*Records for processing*:

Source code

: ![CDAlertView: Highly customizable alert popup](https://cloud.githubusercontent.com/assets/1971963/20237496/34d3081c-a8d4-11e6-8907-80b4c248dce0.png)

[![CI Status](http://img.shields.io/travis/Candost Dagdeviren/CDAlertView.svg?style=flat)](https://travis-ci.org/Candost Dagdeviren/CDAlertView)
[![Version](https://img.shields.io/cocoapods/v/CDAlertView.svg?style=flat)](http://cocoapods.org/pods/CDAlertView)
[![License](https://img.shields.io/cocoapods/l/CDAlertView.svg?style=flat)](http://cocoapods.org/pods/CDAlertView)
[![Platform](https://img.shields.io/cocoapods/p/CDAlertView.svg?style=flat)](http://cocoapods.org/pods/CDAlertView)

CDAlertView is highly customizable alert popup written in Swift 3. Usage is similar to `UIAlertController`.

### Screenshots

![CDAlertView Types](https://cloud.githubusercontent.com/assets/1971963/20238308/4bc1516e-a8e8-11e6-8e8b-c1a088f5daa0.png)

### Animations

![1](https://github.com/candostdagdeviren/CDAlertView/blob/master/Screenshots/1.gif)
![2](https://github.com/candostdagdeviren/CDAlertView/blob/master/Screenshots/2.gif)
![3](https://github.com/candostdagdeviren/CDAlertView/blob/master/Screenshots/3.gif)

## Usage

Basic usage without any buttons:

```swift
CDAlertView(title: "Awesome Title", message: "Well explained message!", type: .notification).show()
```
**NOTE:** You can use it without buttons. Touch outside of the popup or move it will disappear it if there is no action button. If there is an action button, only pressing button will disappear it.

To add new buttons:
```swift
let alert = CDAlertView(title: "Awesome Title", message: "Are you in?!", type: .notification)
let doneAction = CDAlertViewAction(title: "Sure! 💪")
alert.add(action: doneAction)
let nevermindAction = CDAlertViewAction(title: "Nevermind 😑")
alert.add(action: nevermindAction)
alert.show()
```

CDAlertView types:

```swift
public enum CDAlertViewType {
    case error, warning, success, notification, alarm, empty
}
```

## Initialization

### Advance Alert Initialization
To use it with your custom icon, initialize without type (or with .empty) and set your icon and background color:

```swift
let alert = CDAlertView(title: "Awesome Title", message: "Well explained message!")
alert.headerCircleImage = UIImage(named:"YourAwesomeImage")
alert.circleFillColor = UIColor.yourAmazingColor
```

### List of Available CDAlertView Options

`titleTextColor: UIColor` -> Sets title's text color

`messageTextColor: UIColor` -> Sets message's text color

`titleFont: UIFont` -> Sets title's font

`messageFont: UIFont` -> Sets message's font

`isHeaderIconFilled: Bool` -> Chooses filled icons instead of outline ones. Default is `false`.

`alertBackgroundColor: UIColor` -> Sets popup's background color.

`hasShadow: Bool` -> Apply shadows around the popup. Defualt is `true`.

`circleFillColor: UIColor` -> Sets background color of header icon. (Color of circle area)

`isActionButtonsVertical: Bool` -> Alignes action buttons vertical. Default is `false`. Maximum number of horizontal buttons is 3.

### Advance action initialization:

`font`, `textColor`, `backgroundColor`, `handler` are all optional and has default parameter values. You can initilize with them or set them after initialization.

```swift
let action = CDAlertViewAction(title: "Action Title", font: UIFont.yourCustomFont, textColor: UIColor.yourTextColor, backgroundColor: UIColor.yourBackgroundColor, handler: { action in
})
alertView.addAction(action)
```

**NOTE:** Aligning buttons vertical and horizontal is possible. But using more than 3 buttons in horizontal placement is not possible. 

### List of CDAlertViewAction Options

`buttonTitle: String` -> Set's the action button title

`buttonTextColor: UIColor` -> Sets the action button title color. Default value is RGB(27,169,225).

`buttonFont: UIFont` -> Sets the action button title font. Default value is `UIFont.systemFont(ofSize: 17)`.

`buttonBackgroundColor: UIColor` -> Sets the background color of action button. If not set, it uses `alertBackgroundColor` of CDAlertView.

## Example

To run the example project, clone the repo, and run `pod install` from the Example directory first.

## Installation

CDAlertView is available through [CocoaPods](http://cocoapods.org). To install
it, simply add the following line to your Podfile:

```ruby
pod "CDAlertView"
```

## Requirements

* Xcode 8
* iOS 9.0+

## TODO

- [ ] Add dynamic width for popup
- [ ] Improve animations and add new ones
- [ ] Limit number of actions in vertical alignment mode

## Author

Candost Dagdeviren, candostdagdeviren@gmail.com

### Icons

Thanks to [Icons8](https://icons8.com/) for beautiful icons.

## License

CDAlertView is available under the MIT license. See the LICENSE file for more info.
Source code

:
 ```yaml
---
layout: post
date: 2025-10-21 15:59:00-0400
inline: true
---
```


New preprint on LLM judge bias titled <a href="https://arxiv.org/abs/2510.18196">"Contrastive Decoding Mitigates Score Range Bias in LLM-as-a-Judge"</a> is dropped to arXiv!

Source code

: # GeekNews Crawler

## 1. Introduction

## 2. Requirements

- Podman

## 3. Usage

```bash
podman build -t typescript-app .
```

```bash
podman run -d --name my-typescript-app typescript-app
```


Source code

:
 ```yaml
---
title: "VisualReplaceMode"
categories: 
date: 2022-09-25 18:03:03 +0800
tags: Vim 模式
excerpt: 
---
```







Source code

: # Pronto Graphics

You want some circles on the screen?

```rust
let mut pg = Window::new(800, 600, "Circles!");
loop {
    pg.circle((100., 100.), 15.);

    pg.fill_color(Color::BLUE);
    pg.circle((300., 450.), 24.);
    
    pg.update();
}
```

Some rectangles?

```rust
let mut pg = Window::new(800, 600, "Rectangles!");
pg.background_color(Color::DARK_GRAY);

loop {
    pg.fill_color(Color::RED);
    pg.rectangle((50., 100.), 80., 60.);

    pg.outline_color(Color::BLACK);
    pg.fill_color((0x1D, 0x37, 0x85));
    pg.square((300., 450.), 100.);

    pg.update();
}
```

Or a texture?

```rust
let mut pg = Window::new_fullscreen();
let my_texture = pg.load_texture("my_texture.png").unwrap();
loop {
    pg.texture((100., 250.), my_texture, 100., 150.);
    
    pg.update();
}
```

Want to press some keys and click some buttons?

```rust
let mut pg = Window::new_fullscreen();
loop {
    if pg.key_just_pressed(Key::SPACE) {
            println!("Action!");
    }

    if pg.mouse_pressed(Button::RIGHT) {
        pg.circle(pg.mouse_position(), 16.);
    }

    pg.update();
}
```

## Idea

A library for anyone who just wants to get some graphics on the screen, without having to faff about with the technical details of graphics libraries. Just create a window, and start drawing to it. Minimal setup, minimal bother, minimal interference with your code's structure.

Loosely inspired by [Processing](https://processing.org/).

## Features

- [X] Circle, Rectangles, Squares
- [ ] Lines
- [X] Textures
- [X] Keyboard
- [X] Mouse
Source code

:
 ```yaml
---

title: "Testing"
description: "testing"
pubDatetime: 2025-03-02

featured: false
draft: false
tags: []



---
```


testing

*Exercise prompt*:
Give a word-for-word restatement of every record.

*Result of the exercise*:
Source code

: ![CDAlertView: Highly customizable alert popup](https://cloud.githubusercontent.com/assets/1971963/20237496/34d3081c-a8d4-11e6-8907-80b4c248dce0.png)

[![CI Status](http://img.shields.io/travis/Candost Dagdeviren/CDAlertView.svg?style=flat)](https://travis-ci.org/Candost Dagdeviren/CDAlertView)
[![Version](https://img.shields.io/cocoapods/v/CDAlertView.svg?style=flat)](http://cocoapods.org/pods/CDAlertView)
[![License](https://img.shields.io/cocoapods/l/CDAlertView.svg?style=flat)](http://cocoapods.org/pods/CDAlertView)
[![Platform](https://img.shields.io/cocoapods/p/CDAlertView.svg?style=flat)](http://cocoapods.org/pods/CDAlertView)

CDAlertView is highly customizable alert popup written in Swift 3. Usage is similar to `UIAlertController`.

### Screenshots

![CDAlertView Types](https://cloud.githubusercontent.com/assets/1971963/20238308/4bc1516e-a8e8-11e6-8e8b-c1a088f5daa0.png)

### Animations

![1](https://github.com/candostdagdeviren/CDAlertView/blob/master/Screenshots/1.gif)
![2](https://github.com/candostdagdeviren/CDAlertView/blob/master/Screenshots/2.gif)
![3](https://github.com/candostdagdeviren/CDAlertView/blob/master/Screenshots/3.gif)

## Usage

Basic usage without any buttons:

```swift
CDAlertView(title: "Awesome Title", message: "Well explained message!", type: .notification).show()
```
**NOTE:** You can use it without buttons. Touch outside of the popup or move it will disappear it if there is no action button. If there is an action button, only pressing button will disappear it.

To add new buttons:
```swift
let alert = CDAlertView(title: "Awesome Title", message: "Are you in?!", type: .notification)
let doneAction = CDAlertViewAction(title: "Sure! 💪")
alert.add(action: doneAction)
let nevermindAction = CDAlertViewAction(title: "Nevermind 😑")
alert.add(action: nevermindAction)
alert.show()
```

CDAlertView types:

```swift
public enum CDAlertViewType {
    case error, warning, success, notification, alarm, empty
}
```

## Initialization

### Advance Alert Initialization
To use it with your custom icon, initialize without type (or with .empty) and set your icon and background color:

```swift
let alert = CDAlertView(title: "Awesome Title", message: "Well explained message!")
alert.headerCircleImage = UIImage(named:"YourAwesomeImage")
alert.circleFillColor = UIColor.yourAmazingColor
```

### List of Available CDAlertView Options

`titleTextColor: UIColor` -> Sets title's text color

`messageTextColor: UIColor` -> Sets message's text color

`titleFont: UIFont` -> Sets title's font

`messageFont: UIFont` -> Sets message's font

`isHeaderIconFilled: Bool` -> Chooses filled icons instead of outline ones. Default is `false`.

`alertBackgroundColor: UIColor` -> Sets popup's background color.

`hasShadow: Bool` -> Apply shadows around the popup. Defualt is `true`.

`circleFillColor: UIColor` -> Sets background color of header icon. (Color of circle area)

`isActionButtonsVertical: Bool` -> Alignes action buttons vertical. Default is `false`. Maximum number of horizontal buttons is 3.

### Advance action initialization:

`font`, `textColor`, `backgroundColor`, `handler` are all optional and has default parameter values. You can initilize with them or set them after initialization.

```swift
let action = CDAlertViewAction(title: "Action Title", font: UIFont.yourCustomFont, textColor: UIColor.yourTextColor, backgroundColor: UIColor.yourBackgroundColor, handler: { action in
})
alertView.addAction(action)
```

**NOTE:** Aligning buttons vertical and horizontal is possible. But using more than 3 buttons in horizontal placement is not possible. 

### List of CDAlertViewAction Options

`buttonTitle: String` -> Set's the action button title

`buttonTextColor: UIColor` -> Sets the action button title color. Default value is RGB(27,169,225).

`buttonFont: UIFont` -> Sets the action button title font. Default value is `UIFont.systemFont(ofSize: 17)`.

`buttonBackgroundColor: UIColor` -> Sets the background color of action button. If not set, it uses `alertBackgroundColor` of CDAlertView.

## Example

To run the example project, clone the repo, and run `pod install` from the Example directory first.

## Installation

CDAlertView is available through [CocoaPods](http://cocoapods.org). To install
it, simply add the following line to your Podfile:

```ruby
pod "CDAlertView"
```

## Requirements

* Xcode 8
* iOS 9.0+

## TODO

- [ ] Add dynamic width for popup
- [ ] Improve animations and add new ones
- [ ] Limit number of actions in vertical alignment mode

## Author

Candost Dagdeviren, candostdagdeviren@gmail.com

### Icons

Thanks to [Icons8](https://icons8.com/) for beautiful icons.

## License

CDAlertView is available under the MIT license. See the LICENSE file for more info.
Source code

:
 ```yaml
---
layout: post
date: 2025-10-21 15:59:00-0400
inline: true
---
```


New preprint on LLM judge bias titled <a href="https://arxiv.org/abs/2510.18196">"Contrastive Decoding Mitigates Score Range Bias in LLM-as-a-Judge"</a> is dropped to arXiv!

Source code

: # GeekNews Crawler

## 1. Introduction

## 2. Requirements

- Podman

## 3. Usage

```bash
podman build -t typescript-app .
```

```bash
podman run -d --name my-typescript-app typescript-app
```


Source code

:
 ```yaml
---
title: "VisualReplaceMode"
categories: 
date: 2022-09-25 18:03:03 +0800
tags: Vim 模式
excerpt: 
---
```







Source code

: # Pronto Graphics

You want some circles on the screen?

```rust
let mut pg = Window::new(800, 600, "Circles!");
loop {
    pg.circle((100., 100.), 15.);

    pg.fill_color(Color::BLUE);
    pg.circle((300., 450.), 24.);
    
    pg.update();
}
```

Some rectangles?

```rust
let mut pg = Window::new(800, 600, "Rectangles!");
pg.background_color(Color::DARK_GRAY);

loop {
    pg.fill_color(Color::RED);
    pg.rectangle((50., 100.), 80., 60.);

    pg.outline_color(Color::BLACK);
    pg.fill_color((0x1D, 0x37, 0x85));
    pg.square((300., 450.), 100.);

    pg.update();
}
```

Or a texture?

```rust
let mut pg = Window::new_fullscreen();
let my_texture = pg.load_texture("my_texture.png").unwrap();
loop {
    pg.texture((100., 250.), my_texture, 100., 150.);
    
    pg.update();
}
```

Want to press some keys and click some buttons?

```rust
let mut pg = Window::new_fullscreen();
loop {
    if pg.key_just_pressed(Key::SPACE) {
            println!("Action!");
    }

    if pg.mouse_pressed(Button::RIGHT) {
        pg.circle(pg.mouse_position(), 16.);
    }

    pg.update();
}
```

## Idea

A library for anyone who just wants to get some graphics on the screen, without having to faff about with the technical details of graphics libraries. Just create a window, and start drawing to it. Minimal setup, minimal bother, minimal interference with your code's structure.

Loosely inspired by [Processing](https://processing.org/).

## Features

- [X] Circle, Rectangles, Squares
- [ ] Lines
- [X] Textures
- [X] Keyboard
- [X] Mouse
Source code

:
 ```yaml
---

title: "Testing"
description: "testing"
pubDatetime: 2025-03-02

featured: false
draft: false
tags: []



---
```


testing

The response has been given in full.